自分と関係がない情報、という「ノイズ」
興味深いのが、『映画を早送りで観る人たち』と同年に出版された『ファスト教養』である。同書は「仕事に役立つ教養」という切り口で教養を速く手軽に伝える人々の存在を「ファスト教養」という言葉で定義し、その発生は新自由主義的思想の台頭と因果関係があると説明する。
ファスト教養は、まさに〈ノイズを除去した情報〉としての教養のことである。たとえば起業家・投資家の田端信太郎は「えらい人と話を合わせるツール」として教養が使えるという旨を述べていることを、著者のレジーは批判的に参照する。
しかし一方で興味深いのが、田端が教養として「過去のポップカルチャーの知識」を挙げる点である。
採用面接を受けに来たある若者が、音楽ユニットのフリッパーズ・ギターのことを知っていた。フリッパーズ・ギターといえば、少し昔に流行った音楽で、若者にとってはもはや「教養」だろう。
しかし若者がたまたまフリッパーズ・ギターという過去のポップカルチャーについて明るく話が盛り上がったことに好感を持ち、採用を決めた。
要は、若者は学業や専門的なスキルではなく過去のポップカルチャーという教養で、採用を手に入れたのだ。この件から田端は「一般教養が重要」という教訓を導く。
これを「一般教養」というのか「人間力」というのかわかりませんが、ビジネスの場面では案外そういうものがものを言います。(『これからの会社員の教科書―社内外のあらゆる人から今すぐ評価されるプロの仕事マインド71』)
『ファスト教養』はこの田端の発言をまさにファスト教養的だと説明する。昔の作家やミュージシャンに関する知識があることが「一般教養」とされていることもそもそもファスト教養的だし、さらにそんな「一般教養」を知っていることが面接で役に立つという言説もまたファスト教養的である、ということだ。
しかしここで田端が挙げる「教養」が現代で流行していない=現代の流行の文脈をさかのぼったところにある情報であることに注目したい。
フリッパーズ・ギターのどこが「教養」らしさを帯びているのかと言えば、「過去」というノイズが存在しているにもかかわらず、その情報にたどり着いたところにある。

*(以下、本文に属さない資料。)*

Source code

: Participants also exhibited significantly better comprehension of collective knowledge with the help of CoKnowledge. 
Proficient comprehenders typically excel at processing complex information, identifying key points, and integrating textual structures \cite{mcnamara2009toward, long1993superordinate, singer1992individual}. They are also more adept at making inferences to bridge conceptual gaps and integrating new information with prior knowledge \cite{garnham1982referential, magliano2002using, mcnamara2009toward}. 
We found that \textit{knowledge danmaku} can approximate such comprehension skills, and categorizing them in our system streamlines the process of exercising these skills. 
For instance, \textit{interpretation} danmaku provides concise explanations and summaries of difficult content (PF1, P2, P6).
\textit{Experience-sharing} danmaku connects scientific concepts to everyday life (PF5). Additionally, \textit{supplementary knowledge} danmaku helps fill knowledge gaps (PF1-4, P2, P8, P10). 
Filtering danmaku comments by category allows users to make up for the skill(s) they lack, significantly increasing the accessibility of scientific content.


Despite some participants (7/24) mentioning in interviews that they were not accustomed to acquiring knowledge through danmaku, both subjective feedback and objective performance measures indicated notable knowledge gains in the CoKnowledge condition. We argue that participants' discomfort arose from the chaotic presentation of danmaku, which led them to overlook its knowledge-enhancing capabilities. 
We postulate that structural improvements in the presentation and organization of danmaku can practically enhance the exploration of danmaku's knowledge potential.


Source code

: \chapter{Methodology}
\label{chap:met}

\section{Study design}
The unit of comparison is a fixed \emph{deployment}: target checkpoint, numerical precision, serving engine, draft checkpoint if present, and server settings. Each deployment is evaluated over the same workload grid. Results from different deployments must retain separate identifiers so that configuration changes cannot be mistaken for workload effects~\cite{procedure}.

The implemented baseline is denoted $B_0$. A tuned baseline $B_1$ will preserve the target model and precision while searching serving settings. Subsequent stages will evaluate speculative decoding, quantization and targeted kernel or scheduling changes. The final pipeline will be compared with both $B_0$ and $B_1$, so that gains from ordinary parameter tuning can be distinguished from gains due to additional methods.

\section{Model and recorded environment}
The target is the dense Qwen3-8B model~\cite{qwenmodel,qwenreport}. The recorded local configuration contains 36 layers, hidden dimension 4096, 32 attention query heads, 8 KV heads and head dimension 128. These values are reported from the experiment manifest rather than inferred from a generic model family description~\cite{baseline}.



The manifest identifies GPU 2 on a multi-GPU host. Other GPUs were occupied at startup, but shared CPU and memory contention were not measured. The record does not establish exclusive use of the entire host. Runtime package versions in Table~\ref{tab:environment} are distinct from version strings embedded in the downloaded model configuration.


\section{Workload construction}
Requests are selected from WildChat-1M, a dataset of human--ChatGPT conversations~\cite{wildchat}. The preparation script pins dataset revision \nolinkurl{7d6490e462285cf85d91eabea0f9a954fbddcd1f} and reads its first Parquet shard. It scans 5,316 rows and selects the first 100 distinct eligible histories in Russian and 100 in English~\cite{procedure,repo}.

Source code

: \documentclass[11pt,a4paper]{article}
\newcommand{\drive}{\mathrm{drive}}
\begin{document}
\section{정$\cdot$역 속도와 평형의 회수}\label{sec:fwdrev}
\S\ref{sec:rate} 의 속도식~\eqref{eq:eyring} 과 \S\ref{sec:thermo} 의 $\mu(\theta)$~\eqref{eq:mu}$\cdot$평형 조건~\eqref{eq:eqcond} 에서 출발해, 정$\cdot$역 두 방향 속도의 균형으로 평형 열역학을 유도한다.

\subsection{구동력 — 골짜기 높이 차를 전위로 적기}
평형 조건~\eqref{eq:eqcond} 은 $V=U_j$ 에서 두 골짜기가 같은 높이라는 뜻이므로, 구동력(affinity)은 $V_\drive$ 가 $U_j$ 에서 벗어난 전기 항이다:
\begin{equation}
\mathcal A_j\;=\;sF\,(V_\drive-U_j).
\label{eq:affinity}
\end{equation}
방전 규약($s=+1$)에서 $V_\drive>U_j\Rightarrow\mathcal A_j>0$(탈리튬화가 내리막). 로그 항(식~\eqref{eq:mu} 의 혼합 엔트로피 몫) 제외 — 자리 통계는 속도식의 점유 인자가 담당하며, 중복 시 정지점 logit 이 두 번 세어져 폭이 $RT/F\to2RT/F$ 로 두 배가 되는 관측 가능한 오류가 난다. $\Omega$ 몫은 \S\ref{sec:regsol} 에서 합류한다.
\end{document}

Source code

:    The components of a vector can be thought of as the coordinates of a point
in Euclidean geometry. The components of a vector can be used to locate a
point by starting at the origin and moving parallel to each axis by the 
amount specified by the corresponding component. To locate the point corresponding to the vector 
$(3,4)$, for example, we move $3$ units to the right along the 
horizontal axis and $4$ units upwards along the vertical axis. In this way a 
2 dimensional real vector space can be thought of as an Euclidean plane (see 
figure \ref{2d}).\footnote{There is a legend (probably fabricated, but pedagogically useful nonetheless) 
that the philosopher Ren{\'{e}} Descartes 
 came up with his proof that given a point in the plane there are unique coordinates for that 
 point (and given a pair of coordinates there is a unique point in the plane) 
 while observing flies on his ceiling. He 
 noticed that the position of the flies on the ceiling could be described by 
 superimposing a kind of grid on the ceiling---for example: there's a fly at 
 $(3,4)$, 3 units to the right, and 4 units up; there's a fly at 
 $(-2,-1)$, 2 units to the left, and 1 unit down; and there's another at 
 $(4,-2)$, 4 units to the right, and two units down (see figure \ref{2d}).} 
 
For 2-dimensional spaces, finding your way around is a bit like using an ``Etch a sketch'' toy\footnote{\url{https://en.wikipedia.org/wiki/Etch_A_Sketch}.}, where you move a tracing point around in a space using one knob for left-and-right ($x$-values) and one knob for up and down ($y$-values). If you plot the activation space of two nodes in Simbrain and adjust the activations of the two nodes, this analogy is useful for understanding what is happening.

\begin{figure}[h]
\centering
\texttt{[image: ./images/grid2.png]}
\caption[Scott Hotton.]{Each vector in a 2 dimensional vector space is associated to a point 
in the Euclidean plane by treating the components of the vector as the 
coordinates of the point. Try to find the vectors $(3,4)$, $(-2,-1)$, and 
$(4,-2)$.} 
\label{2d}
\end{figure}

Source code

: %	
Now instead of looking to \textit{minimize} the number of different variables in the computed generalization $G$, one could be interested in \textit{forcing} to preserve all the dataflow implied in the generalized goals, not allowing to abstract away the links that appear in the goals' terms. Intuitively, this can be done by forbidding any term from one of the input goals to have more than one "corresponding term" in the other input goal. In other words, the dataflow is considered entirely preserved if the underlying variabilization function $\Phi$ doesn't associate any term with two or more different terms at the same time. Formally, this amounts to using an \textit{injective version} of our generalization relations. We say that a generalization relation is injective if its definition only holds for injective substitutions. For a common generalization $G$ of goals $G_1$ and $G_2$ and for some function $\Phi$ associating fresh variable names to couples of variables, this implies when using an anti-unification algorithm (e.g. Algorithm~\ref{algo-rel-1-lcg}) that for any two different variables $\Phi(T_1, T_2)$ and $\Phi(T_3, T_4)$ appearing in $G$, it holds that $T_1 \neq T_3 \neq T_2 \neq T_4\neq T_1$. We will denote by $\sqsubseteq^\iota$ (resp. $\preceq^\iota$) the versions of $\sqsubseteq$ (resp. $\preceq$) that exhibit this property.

つまり面接を受けた若者と、フリッパーズ・ギターの間には、「(自分の時代とは関係のない)過去の流行」というノイズ性が横たわっている。彼にとってフリッパーズ・ギターは、時間軸からすると、今の自分から遠く離れた場所にあったのだろう。しかしその遠く離れた場所にある知識に、彼は届いた。
もしかすると、フリッパーズ・ギターの知識を得ようとした動機は、「いつかおじさん世代と喋るときに役立つかもしれないから」かもしれない。しかし動機がなんであれ、若者はノイズ性(=今ではなく過去に流行した音楽であること)の含まれた知識にたどり着いた。
彼はフリッパーズ・ギターを通して、いささか大げさに言えば、他者の文脈─おじさん世代に流行した音楽という文脈─に触れたのだ。
これが教養でなくて、何だろう。今回の例はきわめて示唆的なエピソードではないだろうか。教養とは、本質的には、自分から離れたところにあるものに触れることなのである。
それは明日の自分に役立つ情報ではない。明日話す他者とのコミュニケーションに役立つ情報ではない。たしかに自分が生きていなかった時代の文脈を知ることは、今の自分には関係がないように思えるかもしれない。
しかし自分から離れた存在に触れることを、私たちは本当にやめられるのだろうか?
私たちは、他者の文脈に触れながら、生きざるをえないのではないのか。
つまり、私たちはノイズ性を完全に除去した情報だけで生きるなんて─無理なのではないだろうか。